**Supplied entries**
******

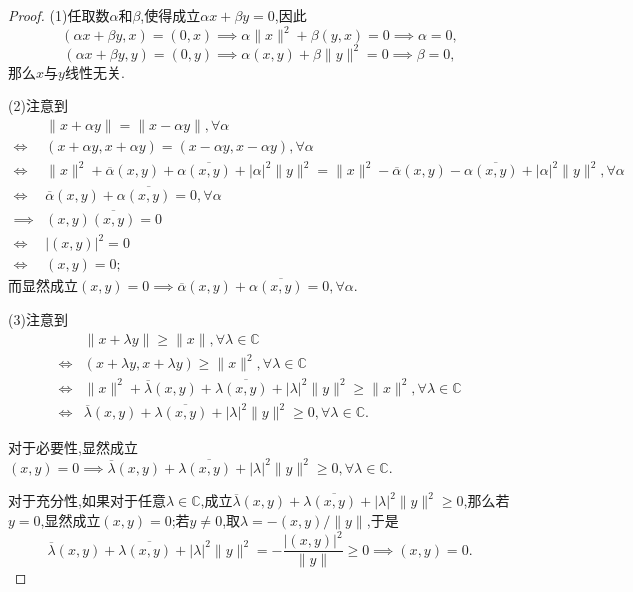 \documentclass[lang = cn, scheme = chinese]{elegantbook}
\begin{document}
	\begin{proof}
		
		(1)任取数$\alpha$和$\beta$,使得成立$\alpha x+\beta y=0$,因此
		$$
		(\alpha x+\beta y,x)=(0,x)\implies \alpha\|x\|^2+\beta(y,x)=0\implies \alpha=0,
		$$
		$$
		(\alpha x+\beta y,y)=(0,y)\implies \alpha(x,y)+\beta\|y\|^2=0\implies \beta=0,
		$$
		那么$x$与$y$线性无关.
		
		(2)注意到
		\begin{align*}
			&\|x+\alpha y \|=\|x-\alpha y\|,\forall\alpha\\
			\iff & (x+\alpha y,x+\alpha y)=(x-\alpha y,x-\alpha y),\forall\alpha\\
			\iff & \|x\|^2+\overline{\alpha}(x,y)+\alpha\overline{(x,y)}+|\alpha|^2\|y\|^2=
			\|x\|^2-\overline{\alpha}(x,y)-\alpha\overline{(x,y)}+|\alpha|^2\|y\|^2,\forall\alpha\\
			\iff & \overline{\alpha}(x,y)+\alpha\overline{(x,y)}=0,\forall\alpha\\
			\implies & (x,y)\overline{(x,y)}=0\\
			\iff & |(x,y)|^2=0\\
			\iff & (x,y)=0;
		\end{align*}
		而显然成立$(x,y)=0\implies\overline{\alpha}(x,y)+\alpha\overline{(x,y)}=0,\forall\alpha$.
		
		(3)注意到
		\begin{align*}
			&\|x+\lambda y \|\ge \|x\|,\forall\lambda\in\mathbb{C}\\
			\iff & (x+\lambda y,x+\lambda y) \ge \|x\|^2,\forall\lambda\in\mathbb{C}\\
			\iff & \|x\|^2+\overline{\lambda}(x,y)+\lambda\overline{(x,y)}+|\lambda|^2\|y\|^2\ge \|x\|^2,\forall\lambda\in\mathbb{C}\\
			\iff & \overline{\lambda}(x,y)+\lambda\overline{(x,y)}+|\lambda|^2\|y\|^2\ge 0,\forall\lambda\in\mathbb{C}.
		\end{align*}
		
		对于必要性,显然成立$(x,y)=0\implies\overline{\lambda}(x,y)+\lambda\overline{(x,y)}+|\lambda|^2\|y\|^2\ge 0,\forall\lambda\in\mathbb{C}$.
		
		对于充分性,如果对于任意$\lambda\in\mathbb{C}$,成立$\overline{\lambda}(x,y)+\lambda\overline{(x,y)}+|\lambda|^2\|y\|^2\ge 0$,那么若$y=0$,显然成立$(x,y)=0$;若$y\ne0$,取$\lambda=-(x,y)/\|y\|$,于是
		$$
		\overline{\lambda}(x,y)+\lambda\overline{(x,y)}+|\lambda|^2\|y\|^2
		=-\frac{|(x,y)|^2}{\|y\|}\ge 0\implies (x,y)=0.
		$$
	\end{proof}
	
\end{document}
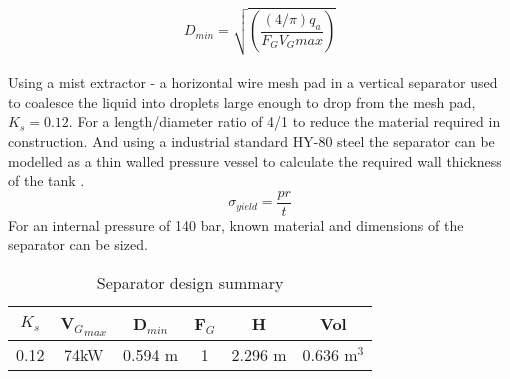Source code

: \begin{equation}D_{min} = \sqrt{\left ( \frac{(4/\pi)q_a}{F_GV_Gmax} \right ) } \end{equation}
\\ 
Using a mist extractor - a horizontal wire mesh pad in a vertical separator used to coalesce the liquid into droplets large enough to drop from the mesh pad, $K_s = 0.12$. For a length/diameter ratio of 4/1 to reduce the material required in construction. And using a industrial standard HY-80 steel the separator can be modelled as a thin walled pressure vessel to calculate the required wall thickness of the tank \cite{Howatson1972}.
\begin{equation}
	\sigma_{yield}=\frac{pr}{t}
\end{equation}
For an internal pressure of 140 bar, known material and dimensions of the separator can be sized.

\begin{table}[!htbp]
	\begin{center}
		\caption{Separator design summary}
		\begin{tabular}{ |c|c|c|c|c|c| }
			\hline
			
			$K_s$ & V${_G}_{max}$&D$_{min}$ &F$_G$& H & Vol \\
			\hline
			0.12& 74kW & 0.594 m &1 & 2.296 m & 0.636 m$^3$\\
			
			
			\hline
		\end{tabular}
	\end{center}
\end{table}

******

**Your instructions**
Scan the material above for the string "beta". Copy each line that holds it.

**Problem solution**
		(1)任取数$\alpha$和$\beta$,使得成立$\alpha x+\beta y=0$,因此
		(\alpha x+\beta y,x)=(0,x)\implies \alpha\|x\|^2+\beta(y,x)=0\implies \alpha=0,
		(\alpha x+\beta y,y)=(0,y)\implies \alpha(x,y)+\beta\|y\|^2=0\implies \beta=0,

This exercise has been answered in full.